これぞマルチプレイ! オーソドックスで充実したゲームモード
「CoD: WWII」のマルチプレイに関しては先行βテストでも触れているが、今作は「スタンダード」というところは1つのキーワードだろう。「コール オブ デューティ アドバンスド・ウォーフェア」などの近未来装備による特殊能力はなく、第2次大戦の兵器で戦っていける。

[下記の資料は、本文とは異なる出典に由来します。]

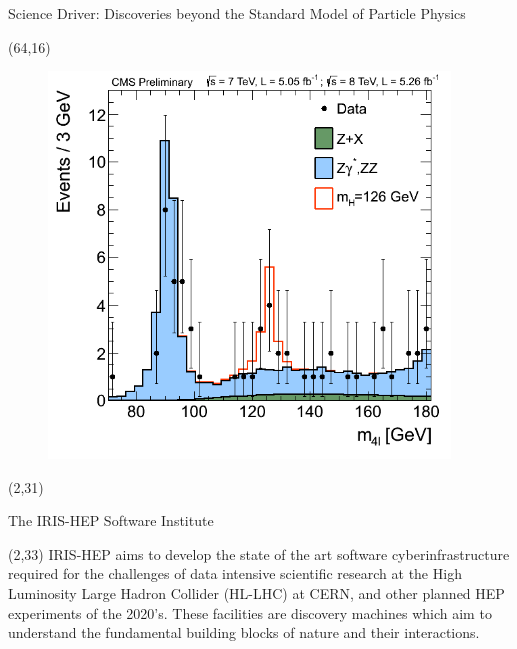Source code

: \documentclass[final]{beamer}
\begin{document}
\begin{frame}{}
\begin{textblock}{80.0}
\begin{block}{Science Driver: Discoveries beyond the Standard Model of Particle Physics}
\begin{textblock}{16.0}(64,16)
\begin{figure}[H]
\includegraphics[width=0.95\textwidth]{images/Fig4-ZZMass_7Plus8TeV_70-180_3GeV.png}
\end{figure}
\end{textblock}

\end{block}
\end{textblock}



\begin{textblock}{20.0}(2,31)
\begin{block}{The IRIS-HEP Software Institute}
\begin{textblock}{20.0}(2,33)
IRIS-HEP aims to develop the state of the art software cyberinfrastructure required for the challenges of data intensive scientific research at the High Luminosity Large Hadron Collider (HL-LHC) at CERN, and other planned HEP experiments of the 2020’s. These facilities are discovery machines which aim to understand the fundamental building blocks of nature and their interactions.
\end{textblock}
\end{block}
\end{textblock}



\end{frame}
\end{document}
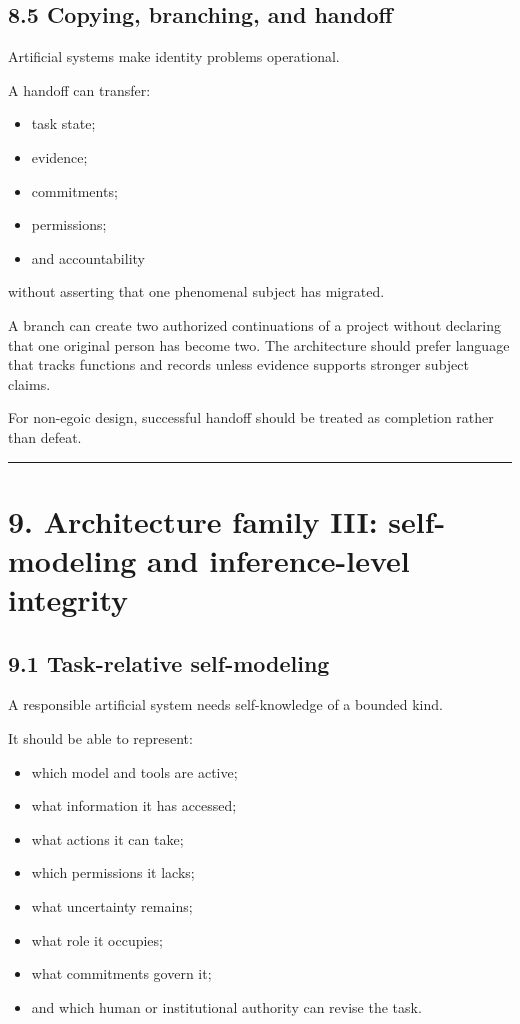 \documentclass[
  11pt,
]{article}
\providecommand{\tightlist}{%
  \setlength{\itemsep}{0pt}\setlength{\parskip}{0pt}}
\begin{document}
\subsection{8.5 Copying, branching, and
handoff}\label{copying-branching-and-handoff}

Artificial systems make identity problems operational.

A handoff can transfer:

\begin{itemize}
\tightlist
\item
  task state;
\item
  evidence;
\item
  commitments;
\item
  permissions;
\item
  and accountability
\end{itemize}

without asserting that one phenomenal subject has migrated.

A branch can create two authorized continuations of a project without
declaring that one original person has become two. The architecture
should prefer language that tracks functions and records unless evidence
supports stronger subject claims.

For non-egoic design, successful handoff should be treated as completion
rather than defeat.

\begin{center}\rule{0.5\linewidth}{0.5pt}\end{center}

\section{9. Architecture family III: self-modeling and inference-level
integrity}\label{architecture-family-iii-self-modeling-and-inference-level-integrity}

\subsection{9.1 Task-relative
self-modeling}\label{task-relative-self-modeling}

A responsible artificial system needs self-knowledge of a bounded kind.

It should be able to represent:

\begin{itemize}
\tightlist
\item
  which model and tools are active;
\item
  what information it has accessed;
\item
  what actions it can take;
\item
  which permissions it lacks;
\item
  what uncertainty remains;
\item
  what role it occupies;
\item
  what commitments govern it;
\item
  and which human or institutional authority can revise the task.
\end{itemize}
\end{document}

βテストでも感じていたことだが、「みんなうまいなあ」というのが正直なところだ。筆者がオンラインFPSをプレイし慣れていないというのはあるが、いつも成績は下の方で、ちょっと凹む。本作の対戦はカジュアルであり、あいた時間などにちょこちょことやれる手軽さがある所も大きな魅力だと思う。人気の高いモードならば、すぐに対戦が始まるところもうれしい。
筆者のお気に入りは陣地を奪いあう「ドミネーション」で、これだと撃ち合いだけでなく、陣地を取る方でも活躍が可能なため、筆者でも活躍できる。少しはマップがわかってきただけあって動き方もちょっとだけましになったと思う。
正式サービスになってきちんと体験できた要素と言えば、ロビーである「司令部」だろう。ここではプレーヤーキャラクターとしてMMO空間となっているロビーを歩き回れる。昨今の流行のオンライン機能であり、デイリーミッションを受けたり、報酬を貰ったり、購入できる。
他のゲームでもそうだが、オンラインでのロビー機能というのは特に米国では流行のようだ。「NBA 2K17」もオンラインコミュニティ機能がメインになっていたし、ファン同士を繋ぎ、より強固な繋がりを作るという方針が見えている。MMORPGのように「積極的にゲームをしなくても顔だけ出す」というようなプレーヤーも出てくるかもしれない。
そうなるとボイスチャットもしたくなるが、例えばプレイステーションネットワークのパーティチャットだと、最大で8人までしかできないのはネックになりそうである。オンライン機能は今後ソフト、ハード両面で強化されていきそうだ。「CoD: WWII」はパーティを組んでマルチプレイの各モードに参加できるなど機能も充実している。このロビーがさらなる交流を生み出すかは注目したいところだ。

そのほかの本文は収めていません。